2 Days in Paris
Paris je t'aime, moi no plus- Julie Delpy's cheeky unofficial follow up to Richard Linklater's Before Sunset is a kind of anti-romantic comedy about an earnest expatriate Parisienne introducing her neurotic American bf to her parents.
Jack (Adam Goldberg) is anxious to make a good impression, but more anxious about the mold in the bathroom, the skinned rabbit destined to end up on his plate, and the constricting nature of European condoms. He's not much impressed with Paris, either, but duly makes the pilgrimage to Pere Lachaise to visit Jim Morrison's grave (I'm a huge Val Kilmer fan).
A chance meeting with one of Marion's old boyfriends rankles a bit. Then they bump into another. By now he's beginning to suspect she's a total slut. Marion doesn't exactly help herself with two manic episodes: a furious argument with a racist taxi driver and a screaming fit aimed at a bloke at the next table - yet another ex.
How autobiographical this may or may not be is left teasingly open, but the fact that Marion's parents are played by Marie Pillet and Albert Delpy, Julie's mum and dad certainly invites idle speculation.

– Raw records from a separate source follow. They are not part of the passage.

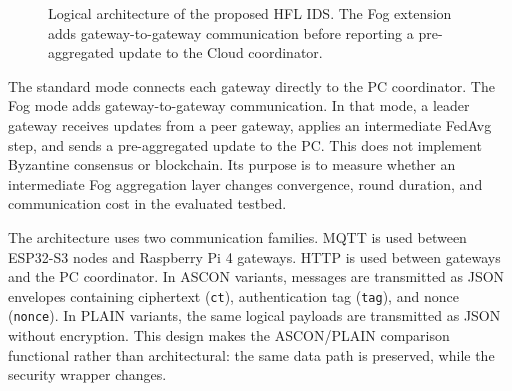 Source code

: \documentclass[runningheads]{llncs}
\begin{document}
\begin{figure}[t]
\centering
{}
\caption{Logical architecture of the proposed HFL IDS. The Fog extension adds gateway-to-gateway communication before reporting a pre-aggregated update to the Cloud coordinator.}
\label{fig:architecture}
\end{figure}

The standard mode connects each gateway directly to the PC coordinator. The Fog mode adds gateway-to-gateway communication. In that mode, a leader gateway receives updates from a peer gateway, applies an intermediate FedAvg step, and sends a pre-aggregated update to the PC. This does not implement Byzantine consensus or blockchain. Its purpose is to measure whether an intermediate Fog aggregation layer changes convergence, round duration, and communication cost in the evaluated testbed.

The architecture uses two communication families. MQTT is used between ESP32-S3 nodes and Raspberry Pi 4 gateways. HTTP is used between gateways and the PC coordinator. In ASCON variants, messages are transmitted as JSON envelopes containing ciphertext (\texttt{ct}), authentication tag (\texttt{tag}), and nonce (\texttt{nonce}). In PLAIN variants, the same logical payloads are transmitted as JSON without encryption. This design makes the ASCON/PLAIN comparison functional rather than architectural: the same data path is preserved, while the security wrapper changes.
\end{document}
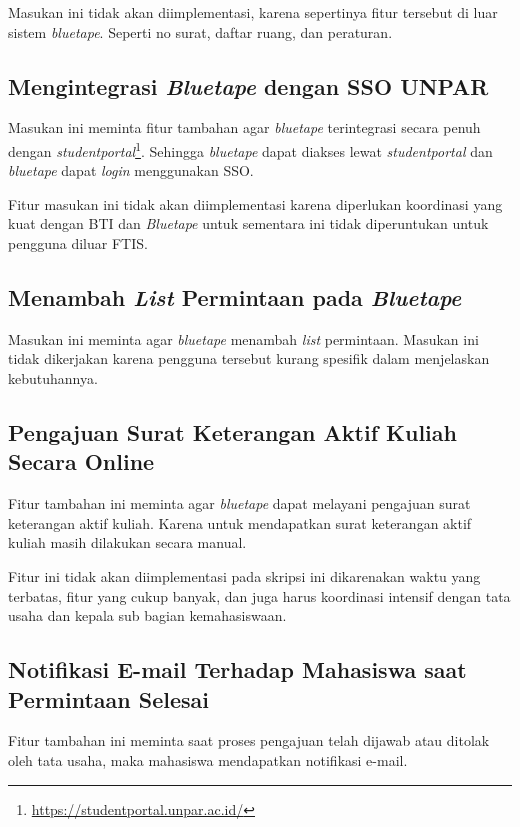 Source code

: Masukan ini tidak akan diimplementasi, karena sepertinya fitur tersebut di luar sistem \textit{bluetape}. Seperti no surat, daftar ruang, dan peraturan.

\subsection{Mengintegrasi \textit{Bluetape} dengan SSO UNPAR}
\label{issue:14}
Masukan ini meminta fitur tambahan agar \textit{bluetape} terintegrasi secara penuh dengan \textit{studentportal}\footnote{\url{https://studentportal.unpar.ac.id/}}. Sehingga \textit{bluetape} dapat diakses lewat \textit{studentportal} dan \textit{bluetape} dapat \textit{login} menggunakan SSO.

Fitur masukan ini tidak akan diimplementasi karena diperlukan koordinasi yang kuat dengan BTI dan \textit{Bluetape} untuk sementara ini tidak diperuntukan untuk pengguna diluar FTIS.

\subsection{Menambah \textit{List} Permintaan pada \textit{Bluetape}}
\label{issue:15}
Masukan ini meminta agar \textit{bluetape} menambah \textit{list} permintaan. Masukan ini tidak dikerjakan karena pengguna tersebut kurang spesifik dalam menjelaskan kebutuhannya.

\subsection{Pengajuan Surat Keterangan Aktif Kuliah Secara Online}
\label{issue:16}
Fitur tambahan ini meminta agar \textit{bluetape} dapat melayani pengajuan surat keterangan aktif kuliah. Karena untuk mendapatkan surat keterangan aktif kuliah masih dilakukan secara manual.

Fitur ini tidak akan diimplementasi pada skripsi ini dikarenakan waktu yang terbatas, fitur yang cukup banyak, dan juga harus koordinasi intensif dengan tata usaha dan kepala sub bagian kemahasiswaan.

\subsection{Notifikasi E-mail Terhadap Mahasiswa saat Permintaan Selesai}
\label{issue:17}
Fitur tambahan ini meminta saat proses pengajuan telah dijawab atau ditolak oleh tata usaha, maka mahasiswa mendapatkan notifikasi e-mail.
 

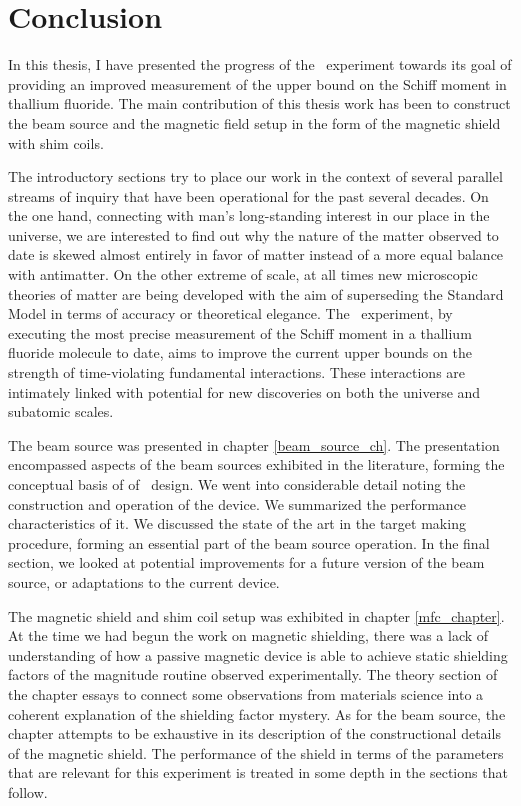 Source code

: \section{Conclusion}

In this thesis, I have presented the progress of the \CENTREX\ experiment
towards its goal of providing an improved measurement of the upper bound on the
Schiff moment in thallium fluoride. The main contribution of this thesis work
has been to construct the beam source and the magnetic field setup in the form
of the magnetic shield with shim coils.

The introductory sections try to place our work in the context of several
parallel streams of inquiry that have been operational for the past several
decades. On the one hand, connecting with man's long-standing interest in our
place in the universe, we are interested to find out why the nature of the
matter observed to date is skewed almost entirely in favor of matter instead of
a more equal balance with antimatter. On the other extreme of scale, at all
times new microscopic theories of matter are being developed with the aim of
superseding the Standard Model in terms of accuracy or theoretical elegance.
The \CENTREX\ experiment, by executing the most precise measurement of the
Schiff moment in a thallium fluoride molecule to date, aims to improve the
current upper bounds on the strength of time-violating fundamental interactions.
These interactions are intimately linked with potential for new discoveries on
both the universe and subatomic scales.

The beam source was presented in chapter \ref{beam_source_ch}. The presentation
encompassed aspects of the beam sources exhibited in the literature, forming the
conceptual basis of of \CENTREX\ design. We went into considerable detail noting
the construction and operation of the device. We summarized the performance
characteristics of it. We discussed the state of the art in the target making
procedure, forming an essential part of the beam source operation. In the final
section, we looked at potential improvements for a future version of the beam
source, or adaptations to the current device.

The magnetic shield and shim coil setup was exhibited in chapter
\ref{mfc_chapter}. At the time we had begun the work on magnetic shielding,
there was a lack of understanding of how a passive magnetic device is able to
achieve static shielding factors of the magnitude routine observed
experimentally. The theory section of the chapter essays to connect some
observations from materials science into a coherent explanation of the shielding
factor mystery. As for the beam source, the chapter attempts to be exhaustive in
its description of the constructional details of the magnetic shield. The
performance of the shield in terms of the parameters that are relevant for this
experiment is treated in some depth in the sections that follow.

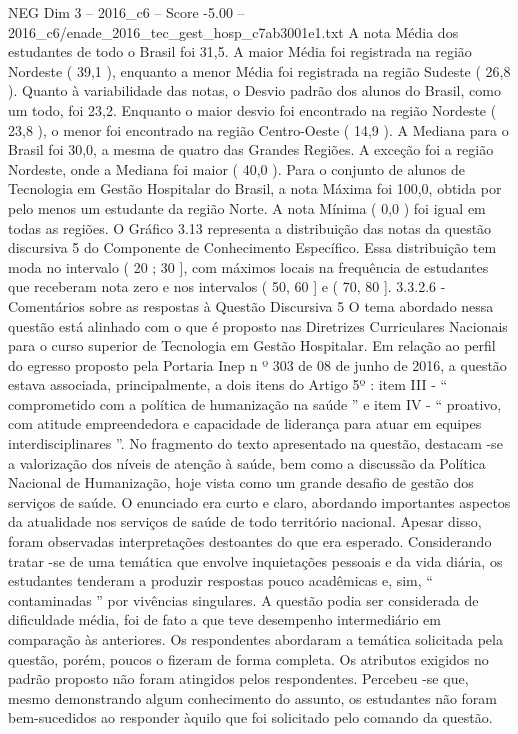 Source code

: \begin{textsample}{NEG Dim 3 – 2016\_c6 – Score -5.00 – 2016\_c6/enade\_2016\_tec\_gest\_hosp\_c7ab3001e1.txt}
A nota Média dos estudantes de todo o Brasil foi 31,5.
A maior Média foi registrada na região Nordeste ( 39,1 ), enquanto a menor Média foi registrada na região Sudeste ( 26,8 ).
Quanto à variabilidade das notas, o Desvio padrão dos alunos do Brasil, como um todo, foi 23,2.
Enquanto o maior desvio foi encontrado na região Nordeste ( 23,8 ), o menor foi encontrado na região Centro-Oeste ( 14,9 ).
A Mediana para o Brasil foi 30,0, a mesma de quatro das Grandes Regiões.
A exceção foi a região Nordeste, onde a Mediana foi maior ( 40,0 ).
Para o conjunto de alunos de Tecnologia em Gestão Hospitalar do Brasil, a nota Máxima foi 100,0, obtida por pelo menos um estudante da região Norte.
A nota Mínima ( 0,0 ) foi igual em todas as regiões.
O Gráfico 3.13 representa a distribuição das notas da questão discursiva 5 do Componente de Conhecimento Específico.
Essa distribuição tem moda no intervalo ( 20 ; 30 ], com máximos locais na frequência de estudantes que receberam nota zero e nos intervalos ( 50, 60 ] e ( 70, 80 ]. 3.3.2.6 - Comentários sobre as respostas à Questão Discursiva 5 O tema abordado nessa questão está alinhado com o que é proposto nas Diretrizes Curriculares Nacionais para o curso superior de Tecnologia em Gestão Hospitalar.
Em relação ao perfil do egresso proposto pela Portaria Inep n º 303 de 08 de junho de 2016, a questão estava associada, principalmente, a dois itens do Artigo 5º : item III - “ comprometido com a política de humanização na saúde ” e item IV - “ proativo, com atitude empreendedora e capacidade de liderança para atuar em equipes interdisciplinares ”.
No fragmento do texto apresentado na questão, destacam -se a valorização dos níveis de atenção à saúde, bem como a discussão da Política Nacional de Humanização, hoje vista como um grande desafio de gestão dos serviços de saúde.
O enunciado era curto e claro, abordando importantes aspectos da atualidade nos serviços de saúde de todo território nacional.
Apesar disso, foram observadas interpretações destoantes do que era esperado.
Considerando tratar -se de uma temática que envolve inquietações pessoais e da vida diária, os estudantes tenderam a produzir respostas pouco acadêmicas e, sim, “ contaminadas ” por vivências singulares.
A questão podia ser considerada de dificuldade média, foi de fato a que teve desempenho intermediário em comparação às anteriores.
Os respondentes abordaram a temática solicitada pela questão, porém, poucos o fizeram de forma completa.
Os atributos exigidos no padrão proposto não foram atingidos pelos respondentes.
Percebeu -se que, mesmo demonstrando algum conhecimento do assunto, os estudantes não foram bem-sucedidos ao responder àquilo que foi solicitado pelo comando da questão.

\end{textsample}
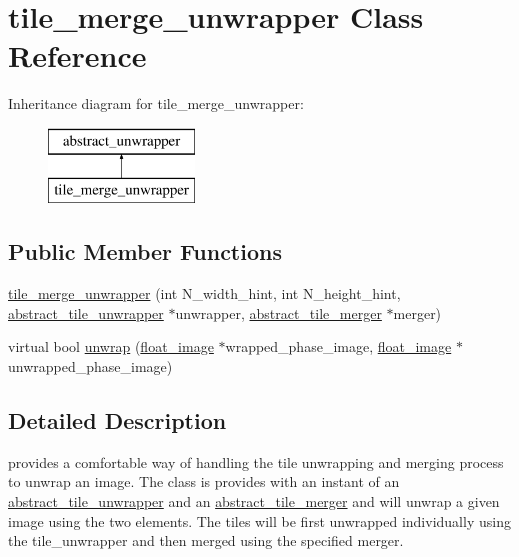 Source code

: \hypertarget{classtile__merge__unwrapper}{\section{tile\-\_\-merge\-\_\-unwrapper Class Reference}
\label{classtile__merge__unwrapper}
}
Inheritance diagram for tile\-\_\-merge\-\_\-unwrapper\-:\begin{figure}[H]
\begin{center}
\leavevmode
\includegraphics[height=2.000000cm]{classtile__merge__unwrapper}
\end{center}
\end{figure}
\subsection*{Public Member Functions}
\begin{DoxyCompactItemize}
\item 
\hyperlink{classtile__merge__unwrapper_ab070881e616ad7e72398aa6d019ea60e}{tile\-\_\-merge\-\_\-unwrapper} (int N\-\_\-width\-\_\-hint, int N\-\_\-height\-\_\-hint, \hyperlink{classabstract__tile__unwrapper}{abstract\-\_\-tile\-\_\-unwrapper} $\ast$unwrapper, \hyperlink{classabstract__tile__merger}{abstract\-\_\-tile\-\_\-merger} $\ast$merger)
\item 
virtual bool \hyperlink{classtile__merge__unwrapper_a30e5ac52c9edcd0356a37565fd955f6f}{unwrap} (\hyperlink{classfloat__image}{float\-\_\-image} $\ast$wrapped\-\_\-phase\-\_\-image, \hyperlink{classfloat__image}{float\-\_\-image} $\ast$unwrapped\-\_\-phase\-\_\-image)
\end{DoxyCompactItemize}


\subsection{Detailed Description}
provides a comfortable way of handling the tile unwrapping and merging process to unwrap an image. The class is provides with an instant of an \hyperlink{classabstract__tile__unwrapper}{abstract\-\_\-tile\-\_\-unwrapper} and an \hyperlink{classabstract__tile__merger}{abstract\-\_\-tile\-\_\-merger} and will unwrap a given image using the two elements. The tiles will be first unwrapped individually using the tile\-\_\-unwrapper and then merged using the specified merger. 

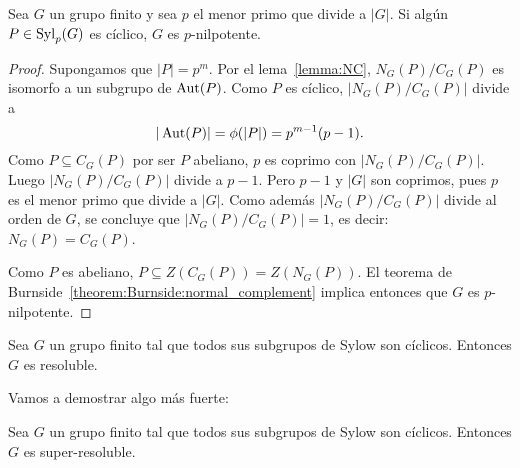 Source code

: \begin{corollary}
	\label{corollary:Sylow_ciclico}
	Sea $G$ un grupo finito y sea $p$ el menor primo que divide a $|G|$. Si
	algún $P\in\mathrm{Syl}_p(G)$ es cíclico, $G$ es $p$-nilpotente.
\end{corollary}

\begin{proof}
	Supongamos que $|P|=p^m$.  Por el lema~\ref{lemma:NC}, $N_G(P)/C_G(P)$ es
	isomorfo a un subgrupo de $\operatorname{Aut}(P)$. Como $P$ es cíclico, $|N_G(P)/C_G(P)|$ divide a 
	\[
		|\operatorname{Aut}(P)|=\phi(|P|)=p^{m-1}(p-1).
	\]
	Como $P\subseteq C_G(P)$ por ser $P$ abeliano, $p$ es coprimo con
	$|N_G(P)/C_G(P)|$.  Luego $|N_G(P)/C_G(P)|$ divide a $p-1$. Pero $p-1$ y
	$|G|$ son coprimos, pues $p$ es el menor primo que divide a $|G|$.  Como
	además $|N_G(P)/C_G(P)|$ divide al orden de $G$, se concluye que
	$|N_G(P)/C_G(P)|=1$, es decir: $N_G(P)=C_G(P)$. 

	Como $P$ es abeliano, $P\subseteq Z(C_G(P))=Z(N_G(P))$. El teorema de
	Burnside~\ref{theorem:Burnside:normal_complement} implica entonces que $G$
	es $p$-nilpotente. 
\end{proof}

\begin{exercise}
	Sea $G$ un grupo finito tal que todos sus subgrupos de Sylow son cíclicos.
	Entonces $G$ es resoluble.
\end{exercise}

Vamos a demostrar algo más fuerte:

\begin{corollary}
	\label{corollary:Sylow_ciclicos:resoluble}
	Sea $G$ un grupo finito tal que todos sus subgrupos de Sylow son cíclicos.
	Entonces $G$ es super-resoluble.
\end{corollary}


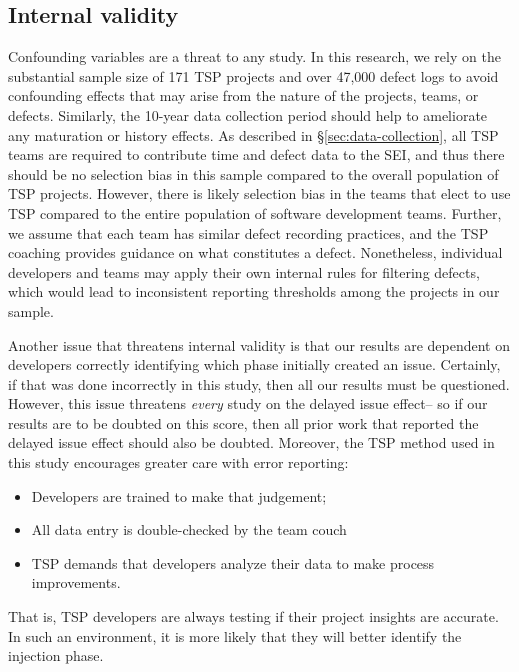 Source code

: \documentclass{sig-alternate}
\newcommand{\bi}{\begin{itemize}}%
\newcommand{\ei}{\end{itemize}}
\begin{document}
\subsection{Internal validity}
Confounding variables are a threat to any study. In this research, we rely on the substantial sample size of 171 TSP projects and over 47,000 defect logs to avoid confounding effects that may arise from the nature of the projects, teams, or defects. Similarly, the 10-year data collection period should help to ameliorate any maturation or history effects.  As described in \S\ref{sec:data-collection}, all TSP teams are required to contribute time and defect data to the SEI, and thus there should be no selection bias in this sample compared to the overall population of TSP projects. However, there is likely selection bias in the teams that elect to use TSP compared to the entire population of software development teams. Further, we assume that each team has similar defect recording practices, and the TSP coaching provides guidance on what constitutes a defect. Nonetheless, individual developers and teams may apply their own internal rules for filtering defects, which would lead to inconsistent reporting thresholds among the projects in our sample.

Another issue that threatens internal validity is that our
results are dependent on developers correctly identifying which
phase initially created an issue. Certainly, if that was done
incorrectly in this study, then all our results must be questioned.
However,  this issue threatens {\em every} study on the delayed
issue effect-- so if our results are to be doubted on this score,
then all prior work that reported the delayed issue effect should
also be doubted. Moreover, the TSP method used in this study
encourages greater care with error reporting:


\bi
\item Developers are trained   to make that judgement;
\item All data entry is double-checked by the team couch 
\item TSP demands that developers analyze their data to make
process improvements. 
\ei
That is, TSP developers are always testing
if their project insights are accurate. In such an environment,
it is more likely that they will better identify the injection phase.

 
\end{document}
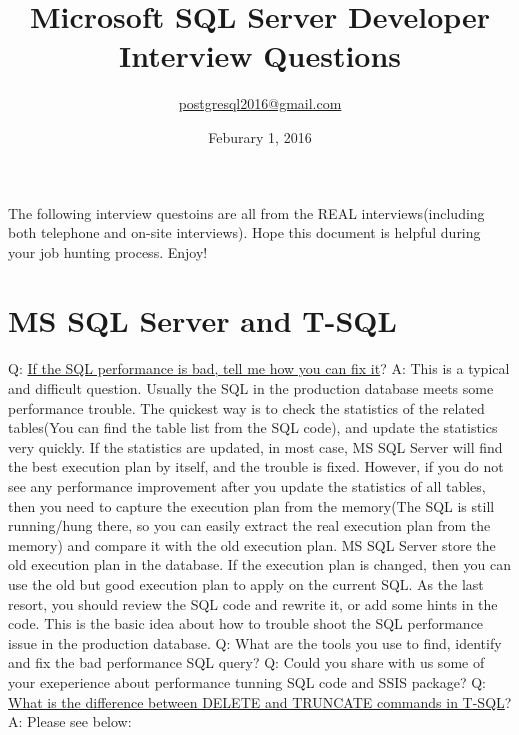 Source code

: \documentclass[a4paper,11pt]{article}
\begin{document}
\title{Microsoft SQL Server Developer Interview Questions}
\author{\url{postgresql2016@gmail.com}}
\date{Feburary 1, 2016}
\maketitle
The following interview questoins are all from the REAL interviews(including both telephone and on-site interviews). Hope this document is helpful during your job hunting process. Enjoy!
\section{MS SQL Server and T-SQL}
Q: \ul{If the SQL performance is bad, tell me how you can fix it}? \newline
A: This is a typical and difficult question. Usually the SQL in the production database meets some performance trouble. The quickest way is to check the statistics of the related tables(You can find the table list from the SQL code), and update the statistics very quickly. If the statistics are updated, in most case, MS SQL Server will find the best execution plan by itself, and the trouble is fixed. However, if you do not see any performance improvement after you update the statistics of all tables, then you need to capture the execution plan from the memory(The SQL is still running/hung there, so you can easily extract the real execution plan from the memory) and compare it with the old execution plan. MS SQL Server store the old execution plan in the database. If the execution plan is changed, then you can use the old but good execution plan to apply on the current SQL. As the last resort, you should review the SQL code and rewrite it, or add some hints in the code. This is the basic idea about how to trouble shoot the SQL performance issue in the production database.\newline \newline
\noindent 
Q: What are the tools you use to find, identify and fix the bad performance SQL query? \newline \newline
\noindent 
Q: Could you share with us some of your exeperience about performance tunning SQL code and SSIS package? \newline \newline
\noindent 
Q: \ul{What is the difference between DELETE and TRUNCATE commands in T-SQL}? \newline 
A: Please see below:
\end{document}
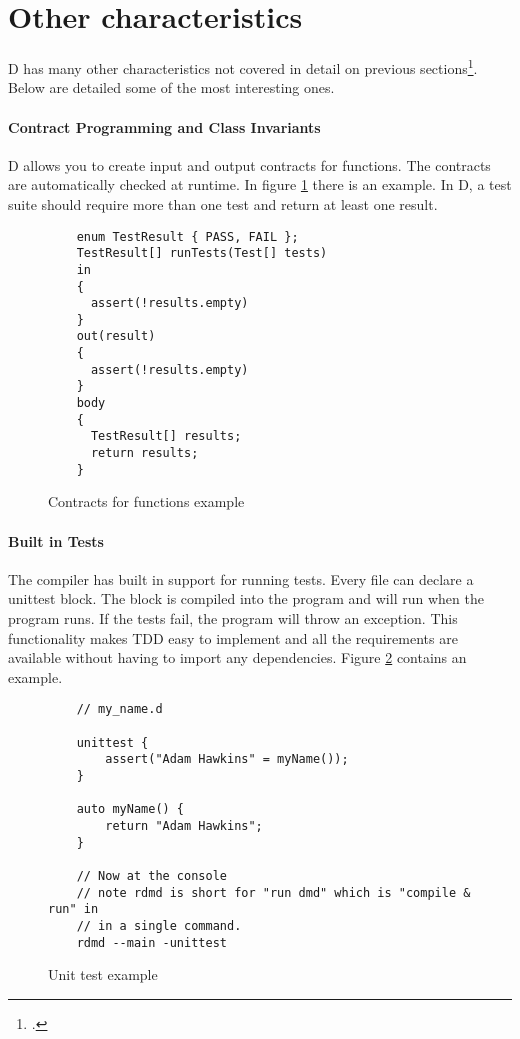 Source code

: \section{Other characteristics} \label{sec:other_characteristics}

D has many other characteristics not covered in detail on previous sections\footcite{excited_about_d}. Below are detailed some of the most interesting ones.

\paragraph{Contract Programming and Class Invariants}

D allows you to create input and output contracts for functions. The contracts are automatically checked at runtime. In figure \ref{fig:contract_code_example} there is an example. In D, a test suite should require more than one test and return at least one result.

\begin{figure}
  \caption{Contracts for functions example}
  \label{fig:contract_code_example}
  \begin{lstlisting}
    enum TestResult { PASS, FAIL };
    TestResult[] runTests(Test[] tests)
    in
    {
      assert(!results.empty)
    }
    out(result)
    {
      assert(!results.empty)
    }
    body
    {
      TestResult[] results;
      return results;
    }
  \end{lstlisting}
\end{figure}

\paragraph{Built in Tests}

The compiler has built in support for running tests. Every file can declare a unittest block. The block is compiled into the program and will run when the program runs. If the tests fail, the program will throw an exception. This functionality makes TDD easy to implement and all the requirements are available without having to import any dependencies. Figure \ref{fig:unit_test_code_example} contains an example.

\begin{figure}
  \caption{Unit test example}
  \label{fig:unit_test_code_example}
  \begin{lstlisting}
    // my_name.d

    unittest {
        assert("Adam Hawkins" = myName());
    }

    auto myName() {
        return "Adam Hawkins";
    }

    // Now at the console
    // note rdmd is short for "run dmd" which is "compile & run" in
    // in a single command.
    rdmd --main -unittest
  \end{lstlisting}
\end{figure}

With her frizzy hairdo and intellectual glasses, as well as her penchant for dizzy rambling rationalizations, Delpy evokes Diane Keaton circa Annie Hall. Tall and bearded, Goldberg physically resembles Tony Roberts, but his wisecracking neurotic hypochondriac style is pure Woody Allen. Although the film has its moments, unfortunately neither of them are remotely as witty, which makes it much harder to forgive their manifest failings. Allen can be irritatingly self-absorbed, but when Delpy yanks her gaze away from her navel, she invariably heads just a couple of inches to the south.
This isn't her first film - she made a feature called Looking For Jimmy a few years ago that nobody saw. She also wrote and directed a short, Blah Blah, Blah - a title that might also have served for her films with Richard Linklater, and indeed, this one. Though at least everyone talks fast (usually in English). Shot on video, a bit haphazardly at times, 2 Days in Paris has a bullish, antic quality that sees it through some rough spots, but a last minute return to voice over at the climax is well nigh disastrous. Most critics have been much nicer about this film than I would have expected, perhaps out of deference to Delpy's resourcefulness and energy. Not only did she write and direct and act in it, she also edited the film and composed the score - which is also pretty blah, in my opinion.